- WHAT TO DO -
The entries below contain a line with "# Python Files" and a line with "trends during COVID.". Quote exactly those two lines and all lines between them.

- INFORMATION GIVEN -
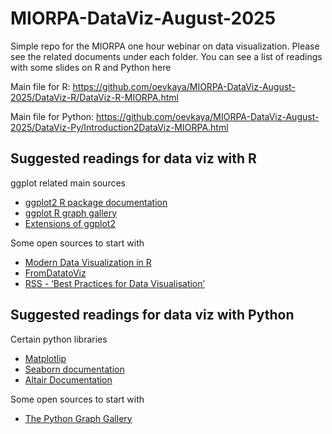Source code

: # MIORPA-DataViz-August-2025
Simple repo for the MIORPA one hour webinar on data visualization. Please see the related documents under each folder. 
You can see a list of readings with some slides on R and Python here

Main file for R: https://github.com/oevkaya/MIORPA-DataViz-August-2025/DataViz-R/DataViz-R-MIORPA.html

Main file for Python: https://github.com/oevkaya/MIORPA-DataViz-August-2025/DataViz-Py/Introduction2DataViz-MIORPA.html

## Suggested readings for data viz with R 

ggplot related main sources

- [ggplot2 R package documentation](https://ggplot2.tidyverse.org/)
- [ggplot R graph gallery](https://r-graph-gallery.com/)
- [Extensions of ggplot2](https://exts.ggplot2.tidyverse.org/gallery/)

Some open sources to start with

- [Modern Data Visualization in R](https://rkabacoff.github.io/datavis/)
- [FromDatatoViz](https://www.data-to-viz.com/)
- [RSS - ‘Best Practices for Data Visualisation’](https://royal-statistical-society.github.io/datavisguide/)

## Suggested readings for data viz with Python

Certain python libraries

- [Matplotlip](https://matplotlib.org/)
- [Seaborn documentation](https://seaborn.pydata.org/)
- [Altair Documentation](https://altair-viz.github.io/)

Some open sources to start with

- [The Python Graph Gallery](https://python-graph-gallery.com/)

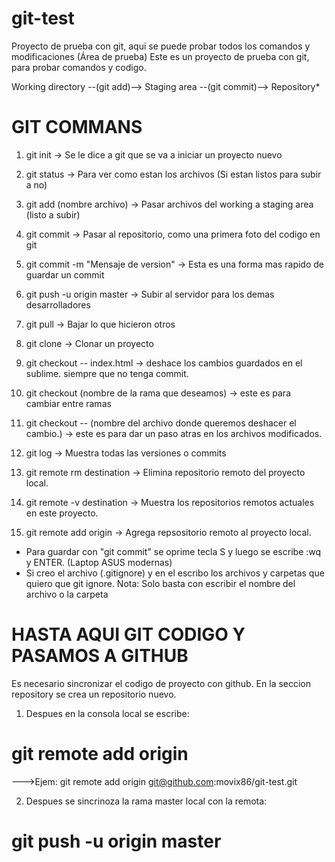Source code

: # git-test
Proyecto de prueba con git, aqui se puede probar todos los comandos y modificaciones (Área de prueba)
Este es un proyecto de prueba con git, para probar comandos y codigo.


Working directory --(git add)--> Staging area --(git commit)--> Repository*

# GIT COMMANS
1. git init   -> Se le dice a git que se va a iniciar un proyecto nuevo
2. git status -> Para ver como estan los archivos (Si estan listos para subir a no)
3. git add (nombre archivo) -> Pasar archivos del working a staging area (listo a subir)
4. git commit ->  Pasar al repositorio, como una primera foto del codigo en git
5. git commit -m "Mensaje de version" -> Esta es una forma mas rapido de guardar un commit
6. git push -u origin master   -> Subir al servidor para los demas desarrolladores
7. git pull   -> Bajar lo que hicieron otros
8. git clone  -> Clonar un proyecto
9. git checkout -- index.html -> deshace los cambios guardados en el sublime. siempre que no tenga commit.

10. git checkout (nombre de la rama que deseamos) -> este es para cambiar entre ramas
11. git checkout -- (nombre del archivo donde queremos deshacer el cambio.) -> este es para dar un paso atras en los archivos modificados.
12. git log -> Muestra todas las versiones o commits
13. git remote rm destination -> Elimina repositorio remoto del proyecto local.
14. git remote -v destination -> Muestra los repositorios remotos actuales en este proyecto.
15. git remote add origin <ssh direction> -> Agrega repsositorio remoto al proyecto local.

* Para guardar con "git commit" se oprime tecla S y luego se escribe :wq y ENTER. (Laptop ASUS modernas)
* Si creo el archivo (.gitignore) y en el escribo los archivos y carpetas que quiero que git ignore. Nota: Solo basta con escribir el nombre del archivo o la carpeta
# HASTA AQUI GIT CODIGO Y PASAMOS A GITHUB
Es necesario sincronizar el codigo de proyecto con github. En la seccion repository se crea un repositorio nuevo.
1) Despues en la consola local se escribe:

# git remote add origin <codigo ssh del proyecto>
--->Ejem: git remote add origin git@github.com:movix86/git-test.git

2) Despues se sincrinoza la rama master local con la remota:
# git push -u origin master

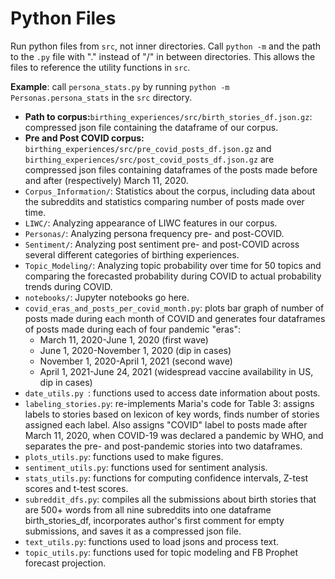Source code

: # Python Files

Run python files from `src`, not inner directories. Call `python -m` and the path to the `.py` file with "." instead of "/" in between directories. This allows the files to reference the utility functions in `src`.

**Example**: call `persona_stats.py` by running `python -m Personas.persona_stats` in the `src` directory.

- **Path to corpus:**`birthing_experiences/src/birth_stories_df.json.gz`: compressed json file containing the dataframe of our corpus.
- **Pre and Post COVID corpus:** `birthing_experiences/src/pre_covid_posts_df.json.gz` and `birthing_experiences/src/post_covid_posts_df.json.gz` are compressed json files containing dataframes of the posts made before and after (respectively) March 11, 2020.
- `Corpus_Information/`: Statistics about the corpus, including data about the subreddits and statistics comparing number of posts made over time.
- `LIWC/`: Analyzing appearance of LIWC features in our corpus.
- `Personas/`: Analyzing persona frequency pre- and post-COVID.
- `Sentiment/`: Analyzing post sentiment pre- and post-COVID across several different categories of birthing experiences.
- `Topic_Modeling/`: Analyzing topic probability over time for 50 topics and comparing the forecasted probability during COVID to actual probability trends during COVID.
- `notebooks/`: Jupyter notebooks go here.
- `covid_eras_and_posts_per_covid_month.py`: plots bar graph of number of posts made during each month of COVID and generates four dataframes of posts made during each of four pandemic "eras":
  -   March 11, 2020-June 1, 2020 (first wave)
  -   June 1, 2020-November 1, 2020 (dip in cases)
  -   November 1, 2020-April 1, 2021 (second wave)
  -   April 1, 2021-June 24, 2021 (widespread vaccine availability in US, dip in cases)
- `date_utils.py `: functions used to access date information about posts.
- `labeling_stories.py`: re-implements Maria's code for Table 3: assigns labels to stories based on lexicon of key words, finds number of stories assigned each label. Also assigns "COVID" label to posts made after March 11, 2020, when COVID-19 was declared a pandemic by WHO, and separates the pre- and post-pandemic stories into two dataframes.
- `plots_utils.py`: functions used to make figures.
- `sentiment_utils.py`: functions used for sentiment analysis.
- `stats_utils.py`: functions for computing confidence intervals, Z-test scores and t-test scores.
- `subreddit_dfs.py`: compiles all the submissions about birth stories that are 500+ words from all nine subreddits into one dataframe birth_stories_df, incorporates author's first comment for empty submissions, and saves it as a compressed json file.
- `text_utils.py`: functions used to load jsons and process text.
- `topic_utils.py`: functions used for topic modeling and FB Prophet forecast projection.
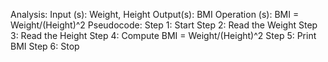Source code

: 
Analysis:
Input (s): Weight, Height
Output(s): BMI
Operation (s): BMI = Weight/(Height)^2
Pseudocode:
Step 1: Start
Step 2: Read the Weight
Step 3: Read the Height
Step 4: Compute BMI = Weight/(Height)^2 
Step 5: Print BMI
Step 6: Stop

- RESPONSE AREA -
: # Python Files

Run python files from `src`, not inner directories. Call `python -m` and the path to the `.py` file with "." instead of "/" in between directories. This allows the files to reference the utility functions in `src`.

**Example**: call `persona_stats.py` by running `python -m Personas.persona_stats` in the `src` directory.

- **Path to corpus:**`birthing_experiences/src/birth_stories_df.json.gz`: compressed json file containing the dataframe of our corpus.
- **Pre and Post COVID corpus:** `birthing_experiences/src/pre_covid_posts_df.json.gz` and `birthing_experiences/src/post_covid_posts_df.json.gz` are compressed json files containing dataframes of the posts made before and after (respectively) March 11, 2020.
- `Corpus_Information/`: Statistics about the corpus, including data about the subreddits and statistics comparing number of posts made over time.
- `LIWC/`: Analyzing appearance of LIWC features in our corpus.
- `Personas/`: Analyzing persona frequency pre- and post-COVID.
- `Sentiment/`: Analyzing post sentiment pre- and post-COVID across several different categories of birthing experiences.
- `Topic_Modeling/`: Analyzing topic probability over time for 50 topics and comparing the forecasted probability during COVID to actual probability trends during COVID.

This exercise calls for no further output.